W spotkaniu 4. kolejki Młodej Ekstraklasy Lech Poznań zremisował w Chorzowie z Ruchem 1:1. Gospodarze prowadzili po bramce Mateusza Kwiatkowskiego. Wyrównał w ostatniej minucie z rzutu karnego Tomasz Kędziora.
- Pierwsza połowa nie była zbyt ciekawa. Znów przyszło nam grać w upale i tempo spotkania nie było zbyt żwawe. Brakowało również sytuacji. Druga połowa była zgoła odmienna.
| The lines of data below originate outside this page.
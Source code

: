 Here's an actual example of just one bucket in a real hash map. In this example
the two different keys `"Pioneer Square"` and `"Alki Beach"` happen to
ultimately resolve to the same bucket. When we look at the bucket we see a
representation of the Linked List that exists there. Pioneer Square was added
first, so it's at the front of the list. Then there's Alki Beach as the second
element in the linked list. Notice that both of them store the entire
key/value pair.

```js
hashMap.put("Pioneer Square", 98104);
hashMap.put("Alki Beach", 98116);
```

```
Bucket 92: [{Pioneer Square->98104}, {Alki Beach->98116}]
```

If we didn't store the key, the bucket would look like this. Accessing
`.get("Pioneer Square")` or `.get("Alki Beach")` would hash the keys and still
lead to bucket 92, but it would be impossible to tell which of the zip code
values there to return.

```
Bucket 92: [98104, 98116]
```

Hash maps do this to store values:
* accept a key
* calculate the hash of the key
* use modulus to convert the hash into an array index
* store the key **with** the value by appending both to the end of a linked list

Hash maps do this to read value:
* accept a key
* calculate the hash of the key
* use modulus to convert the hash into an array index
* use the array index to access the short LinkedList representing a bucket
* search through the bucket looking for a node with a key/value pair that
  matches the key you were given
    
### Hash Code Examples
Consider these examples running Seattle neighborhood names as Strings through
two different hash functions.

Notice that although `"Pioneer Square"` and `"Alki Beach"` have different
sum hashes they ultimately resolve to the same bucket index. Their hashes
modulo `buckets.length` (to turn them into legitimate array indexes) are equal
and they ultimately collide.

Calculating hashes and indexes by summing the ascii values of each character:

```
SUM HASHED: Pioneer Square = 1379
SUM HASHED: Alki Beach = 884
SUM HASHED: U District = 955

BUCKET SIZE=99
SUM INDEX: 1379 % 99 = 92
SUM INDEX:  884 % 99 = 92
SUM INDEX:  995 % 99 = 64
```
W przerwie dokonałem trzech zmian i natychmiast popełniliśmy błąd w ustawieniu, przez który straciliśmy bramkę. Zespół natychmiast rzucił się do odrabiania strat. Stworzyliśmy sobie bardzo dużo sytuacji, których jednak nie potrafiliśmy wykorzystać. Dopiero w ostatniej minucie w polu karnym faulowany był Baraniak, a Kędziora nie zmarnował jedenastki i wracamy z Chorzowa z punktem. Zagraliśmy kolejne dobre spotkanie i na przeszkodzie do zdobycia trzech punktów stanęła nam skuteczność, podobnie jak to miało miejsce w starciu z GKS-em Bełchatów - ocenił spotkanie z Ruchem Chorzów, trener Lecha Poznań ME Karol Brodowski.
ME: Ruch Chorzów Lech Poznań 1:1 (0:0)
Bramki: 1:0 Kwiatkowski (46), 1:1 Kędziora (90-karny)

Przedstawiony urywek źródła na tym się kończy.